Indian Prime Minister Narendra Modi on Tuesday urged world leaders to avoid promoting any measures that restrict the energy supply in the global market.
Speaking at the G-20 summit in Bali, the leader of the world’s third-largest oil consumer expressed serious concerns over the ruined global supply chain, triggered by the Ukrainian crisis and the COVID pandemic.
India, the world’s fifth-largest economy, imports 85 percent of its oil needs from the global market.
“We must not promote any restrictions on the supply of energy, and stability in the energy market should be ensured,” he said.
New Delhi has not only sustained Western pressure on Russian oil purchases but eventually increased the import of “discounted” oil to cushion nearly 1.4 billion people from inflationary pressure.

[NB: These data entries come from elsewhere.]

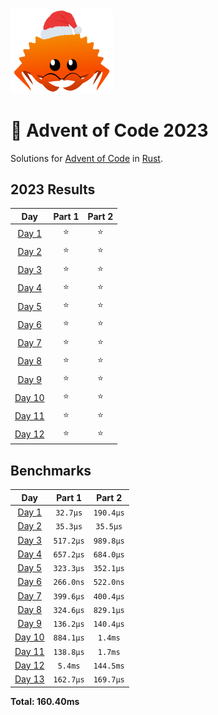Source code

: <img src="./.assets/christmas_ferris.png" width="164">

# 🎄 Advent of Code 2023

Solutions for [Advent of Code](https://adventofcode.com/) in [Rust](https://www.rust-lang.org/).

<!--- advent_readme_stars table --->
## 2023 Results

| Day | Part 1 | Part 2 |
| :---: | :---: | :---: |
| [Day 1](https://adventofcode.com/2023/day/1) | ⭐ | ⭐ |
| [Day 2](https://adventofcode.com/2023/day/2) | ⭐ | ⭐ |
| [Day 3](https://adventofcode.com/2023/day/3) | ⭐ | ⭐ |
| [Day 4](https://adventofcode.com/2023/day/4) | ⭐ | ⭐ |
| [Day 5](https://adventofcode.com/2023/day/5) | ⭐ | ⭐ |
| [Day 6](https://adventofcode.com/2023/day/6) | ⭐ | ⭐ |
| [Day 7](https://adventofcode.com/2023/day/7) | ⭐ | ⭐ |
| [Day 8](https://adventofcode.com/2023/day/8) | ⭐ | ⭐ |
| [Day 9](https://adventofcode.com/2023/day/9) | ⭐ | ⭐ |
| [Day 10](https://adventofcode.com/2023/day/10) | ⭐ | ⭐ |
| [Day 11](https://adventofcode.com/2023/day/11) | ⭐ | ⭐ |
| [Day 12](https://adventofcode.com/2023/day/12) | ⭐ | ⭐ |
<!--- advent_readme_stars table --->

<!--- benchmarking table --->
## Benchmarks

| Day | Part 1 | Part 2 |
| :---: | :---: | :---:  |
| [Day 1](./src/bin/01.rs) | `32.7µs` | `190.4µs` |
| [Day 2](./src/bin/02.rs) | `35.3µs` | `35.5µs` |
| [Day 3](./src/bin/03.rs) | `517.2µs` | `989.8µs` |
| [Day 4](./src/bin/04.rs) | `657.2µs` | `684.0µs` |
| [Day 5](./src/bin/05.rs) | `323.3µs` | `352.1µs` |
| [Day 6](./src/bin/06.rs) | `266.0ns` | `522.0ns` |
| [Day 7](./src/bin/07.rs) | `399.6µs` | `400.4µs` |
| [Day 8](./src/bin/08.rs) | `324.6µs` | `829.1µs` |
| [Day 9](./src/bin/09.rs) | `136.2µs` | `140.4µs` |
| [Day 10](./src/bin/10.rs) | `884.1µs` | `1.4ms` |
| [Day 11](./src/bin/11.rs) | `138.8µs` | `1.7ms` |
| [Day 12](./src/bin/12.rs) | `5.4ms` | `144.5ms` |
| [Day 13](./src/bin/13.rs) | `162.7µs` | `169.7µs` |

**Total: 160.40ms**
<!--- benchmarking table --->

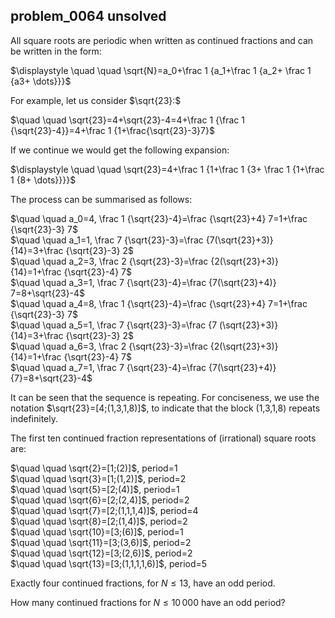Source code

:## problem_0064 unsolved
All square roots are periodic when written as continued fractions and can be
written in the form:

$\displaystyle \quad \quad \sqrt{N}=a_0+\frac 1 {a_1+\frac 1 {a_2+ \frac 1
{a3+ \dots}}}$

For example, let us consider $\sqrt{23}:$

$\quad \quad \sqrt{23}=4+\sqrt{23}-4=4+\frac 1 {\frac 1 {\sqrt{23}-4}}=4+\frac
1 {1+\frac{\sqrt{23}-3}7}$

If we continue we would get the following expansion:

$\displaystyle \quad \quad \sqrt{23}=4+\frac 1 {1+\frac 1 {3+ \frac 1 {1+\frac
1 {8+ \dots}}}}$

The process can be summarised as follows:

$\quad \quad a_0=4, \frac 1 {\sqrt{23}-4}=\frac {\sqrt{23}+4} 7=1+\frac
{\sqrt{23}-3} 7$  
$\quad \quad a_1=1, \frac 7 {\sqrt{23}-3}=\frac {7(\sqrt{23}+3)} {14}=3+\frac
{\sqrt{23}-3} 2$  
$\quad \quad a_2=3, \frac 2 {\sqrt{23}-3}=\frac {2(\sqrt{23}+3)} {14}=1+\frac
{\sqrt{23}-4} 7$  
$\quad \quad a_3=1, \frac 7 {\sqrt{23}-4}=\frac {7(\sqrt{23}+4)}
7=8+\sqrt{23}-4$  
$\quad \quad a_4=8, \frac 1 {\sqrt{23}-4}=\frac {\sqrt{23}+4} 7=1+\frac
{\sqrt{23}-3} 7$  
$\quad \quad a_5=1, \frac 7 {\sqrt{23}-3}=\frac {7 (\sqrt{23}+3)} {14}=3+\frac
{\sqrt{23}-3} 2$  
$\quad \quad a_6=3, \frac 2 {\sqrt{23}-3}=\frac {2(\sqrt{23}+3)} {14}=1+\frac
{\sqrt{23}-4} 7$  
$\quad \quad a_7=1, \frac 7 {\sqrt{23}-4}=\frac {7(\sqrt{23}+4)}
{7}=8+\sqrt{23}-4$  

It can be seen that the sequence is repeating. For conciseness, we use the
notation $\sqrt{23}=[4;(1,3,1,8)]$, to indicate that the block (1,3,1,8)
repeats indefinitely.

The first ten continued fraction representations of (irrational) square roots
are:

$\quad \quad \sqrt{2}=[1;(2)]$, period=$1$  
$\quad \quad \sqrt{3}=[1;(1,2)]$, period=$2$  
$\quad \quad \sqrt{5}=[2;(4)]$, period=$1$  
$\quad \quad \sqrt{6}=[2;(2,4)]$, period=$2$  
$\quad \quad \sqrt{7}=[2;(1,1,1,4)]$, period=$4$  
$\quad \quad \sqrt{8}=[2;(1,4)]$, period=$2$  
$\quad \quad \sqrt{10}=[3;(6)]$, period=$1$  
$\quad \quad \sqrt{11}=[3;(3,6)]$, period=$2$  
$\quad \quad \sqrt{12}=[3;(2,6)]$, period=$2$  
$\quad \quad \sqrt{13}=[3;(1,1,1,1,6)]$, period=$5$

Exactly four continued fractions, for $N \le 13$, have an odd period.

How many continued fractions for $N \le 10\,000$ have an odd period?

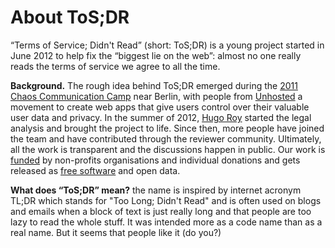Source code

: # About ToS;DR

“Terms of Service; Didn't Read” (short: ToS;DR) is a young project started in June 2012 to help fix the “biggest lie on the web”: almost no one really reads the terms of service we agree to all the time.

**Background.** The rough idea behind ToS;DR emerged during the [2011 Chaos Communication Camp](http://events.ccc.de/camp/2011/wiki/ToS;DR) near Berlin, with people from [Unhosted](http://unhosted.org/) a movement to create web apps that give users control over their valuable user data and privacy. In the summer of 2012, [Hugo Roy](https://hroy.eu) started the legal analysis and brought the project to life. Since then, more people have joined the team and have contributed through the reviewer community. Ultimately, all the work is transparent and the discussions happen in public. Our work is [funded](/thanks) by non-profits organisations and individual donations and gets released as [free software](https://fsfe.org/freesoftware/) and open data.

**What does “ToS;DR” mean?** the name is inspired by internet acronym TL;DR which stands for "Too Long; Didn't Read" and is often used on blogs and emails when a block of text is just really long and that people are too lazy to read the whole stuff. It was intended more as a code name than as a real name. But it seems that people like it (do you?)
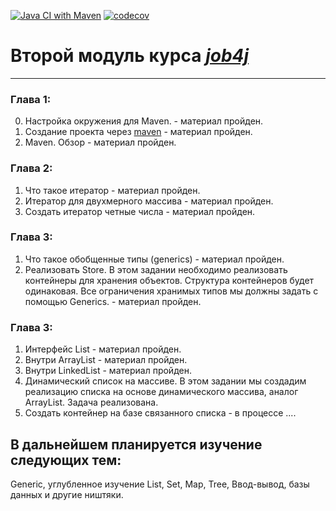 [![Java CI with Maven](https://github.com/denis2maximov/jobj4_design/actions/workflows/maven.yml/badge.svg)](https://github.com/denis2maximov/jobj4_design/actions/workflows/maven.yml)
[![codecov](https://codecov.io/gh/denis2maximov/jobj4_design/branch/master/graph/badge.svg?token=J8BUX8V12X)](https://codecov.io/gh/denis2maximov/jobj4_design)
# Второй модуль курса *[job4j](https://job4j.ru)*

---
### Глава 1:

0. Настройка окружения для Maven. - материал пройден.
1. Создание проекта через [maven](https://maven.apache.org/) - материал пройден.
2. Maven. Обзор - материал пройден.

### Глава 2:
1. Что такое итератор - материал пройден.
2. Итератор для двухмерного массива -  материал пройден.
3. Создать итератор четные числа - материал пройден. 

### Глава 3:
1. Что такое обобщенные типы (generics)   - материал пройден.
2. Реализовать Store<T extends Base>. В этом задании необходимо реализовать контейнеры для хранения объектов. Структура контейнеров будет одинаковая. Все ограничения хранимых типов мы должны задать с помощью Generics. - материал пройден.

### Глава 3:
1. Интерфейс List - материал пройден.
2. Внутри ArrayList - материал пройден.
3. Внутри LinkedList - материал пройден.
4. Динамический список на массиве. В этом задании мы создадим реализацию списка на основе динамического массива, аналог ArrayList. Задача реализована.
5. Создать контейнер на базе связанного списка  - в процессе ....

## В дальнейшем планируется изучение следующих тем:


Generic, углубленное изучение List, Set, Map, Tree, Ввод-вывод, базы данных и другие ништяки.
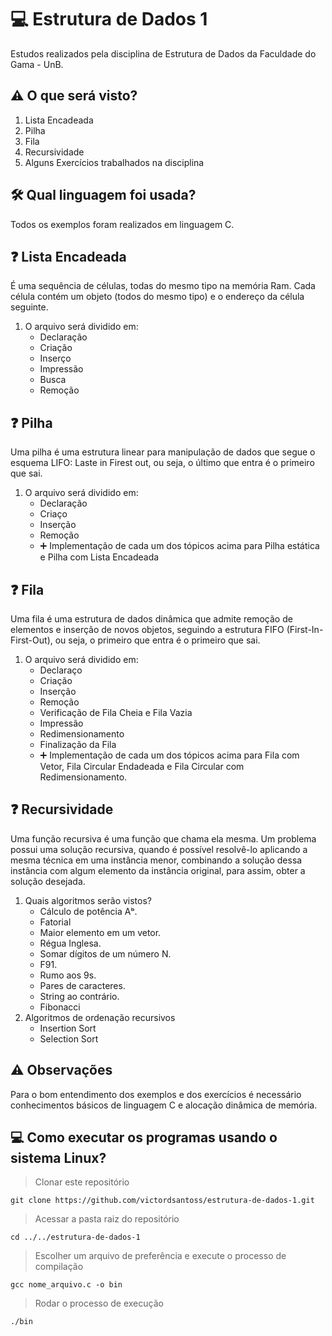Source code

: # :computer: Estrutura de Dados 1
Estudos realizados pela disciplina de Estrutura de Dados da Faculdade do Gama - UnB.

## :warning: O que será visto? 
1. Lista Encadeada
2. Pilha
3. Fila
4. Recursividade
5. Alguns Exercícios trabalhados na disciplina

## :hammer_and_wrench: Qual linguagem foi usada? 
Todos os exemplos foram realizados em linguagem C.

## :question: Lista Encadeada 
É uma sequência de células, todas do mesmo tipo na memória Ram. Cada célula contém um objeto (todos do mesmo tipo) e o endereço da célula seguinte.

1. O arquivo será dividido em:
    * Declaração
    * Criação
    * Inserço
    * Impressão
    * Busca
    * Remoção
## :question: Pilha
Uma pilha é uma estrutura linear para manipulação de dados que segue o esquema LIFO: Laste in Firest out, ou seja, o último que entra é o primeiro que sai.

1. O arquivo será dividido em:
    * Declaração
    * Criaço
    * Inserção
    * Remoção
    * :heavy_plus_sign: Implementação de cada um dos tópicos acima para Pilha estática e Pilha com Lista Encadeada
## :question: Fila
Uma fila é uma estrutura de dados dinâmica que admite remoção de elementos e inserção de novos objetos, seguindo a estrutura FIFO (First-In-First-Out), ou seja, o primeiro que entra é o primeiro que sai.

1. O arquivo será dividido em:
    * Declaraço
    * Criação
    * Inserção
    * Remoção
    * Verificação de Fila Cheia e Fila Vazia
    * Impressão
    * Redimensionamento
    * Finalização da Fila
    * :heavy_plus_sign: Implementação de cada um dos tópicos acima para Fila com Vetor, Fila Circular Endadeada e Fila Circular com Redimensionamento. 
## :question: Recursividade
Uma função recursiva é uma função que chama ela mesma. Um problema possui uma solução recursiva, quando é possível resolvê-lo aplicando a mesma técnica em uma instância menor, combinando a solução dessa instância com algum elemento da instância original, para assim, obter a solução desejada.

1. Quais algoritmos serão vistos?
   * Cálculo de potência Aᵇ.
   * Fatorial
   * Maior elemento em um vetor.   
   * Régua Inglesa.
   * Somar dígitos de um número N.
   * F91.
   * Rumo aos 9s.
   * Pares de caracteres.
   * String ao contrário.
   * Fibonacci
2. Algoritmos de ordenação recursivos 
   * Insertion Sort
   * Selection Sort 
    
## :warning: Observações
Para o bom entendimento dos exemplos e dos exercícios é necessário conhecimentos básicos de linguagem C e alocação dinâmica de memória. 

## :computer: Como executar os programas usando o sistema Linux?
> Clonar este repositório
     
    git clone https://github.com/victordsantoss/estrutura-de-dados-1.git
> Acessar a pasta raiz do repositório

    cd ../../estrutura-de-dados-1
> Escolher um arquivo de preferência e execute o processo de compilação
    
    gcc nome_arquivo.c -o bin
> Rodar o processo de execução

    ./bin
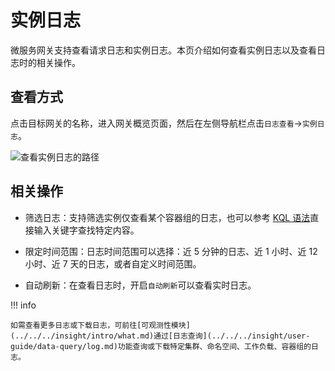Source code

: # 实例日志

微服务网关支持查看请求日志和实例日志。本页介绍如何查看实例日志以及查看日志时的相关操作。

## 查看方式

点击目标网关的名称，进入网关概览页面，然后在左侧导航栏点击`日志查看`->`实例日志`。

![查看实例日志的路径](https://docs.daocloud.io/daocloud-docs-images/docs/skoala/ms-gateway/logs/imgs/inslog-path.png)<!--更新截图-->

## 相关操作

- 筛选日志：支持筛选实例仅查看某个容器组的日志，也可以参考 [KQL 语法](https://www.elastic.co/guide/en/kibana/current/kuery-query.html)直接输入关键字查找特定内容。

- 限定时间范围：日志时间范围可以选择：近 5 分钟的日志、近 1 小时、近 12 小时、近 7 天的日志，或者自定义时间范围。

- 自动刷新：在查看日志时，开启`自动刷新`可以查看实时日志。

<!--补充截图-->

!!! info

    如需查看更多日志或下载日志，可前往[可观测性模块](../../../insight/intro/what.md)通过[日志查询](../../../insight/user-guide/data-query/log.md)功能查询或下载特定集群、命名空间、工作负载、容器组的日志。
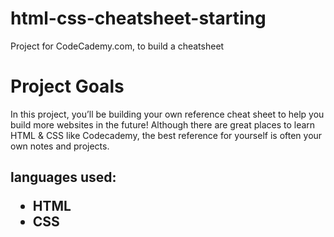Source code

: # html-css-cheatsheet-starting

<p>Project for CodeCademy.com, to build a cheatsheet</p>
<h1>Project Goals</h1>
<p>In this project, you’ll be building your own reference cheat sheet to help you build more websites in the future! Although there are great places to learn HTML & CSS like Codecademy, the best reference for yourself is often your own notes and projects.</p>

<h2>languages used:</p>
<ul>
  <li>HTML</li>
  <li>CSS</li>
</ul>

The G7 bloc of the world’s richest nations, plus Australia, announced a plan to limit the international price of Russian crude through a price cap in September in a bid to “deprive” Moscow of its oil revenues in the wake of the special military operation in Ukraine.
The proposed cap is scheduled to kick in on December 5. Meanwhile, Moscow said it will not supply oil to those who decide to follow the price-capping mechanism.
The Indian Prime Minister also raised the issue of fertilizer shortages, saying the disruption may lead the world into a severe food crisis.
“The current shortage of fertilizers in terms of food security is also a huge crisis. Today’s fertilizer shortage is tomorrow’s food crisis, for which the world will not have a solution,” the prime minister underlined.
Russia has significantly increased exports of fertilizers, among other commodities, to India to assist the agriculture sector, which provides a livelihood for nearly half of the 1.3 billion-plus population.
In September, Russian President Vladimir Putin noted that fertilizer supplies to India have risen more than eight-fold in the current financial year.
In May, New Delhi finalized a barter agreement with Moscow to obtain fertilizer. New Delhi is likely to strike a long-term deal with Russia’s Uralkali for the supply of one million metric tons of potash fertilizer.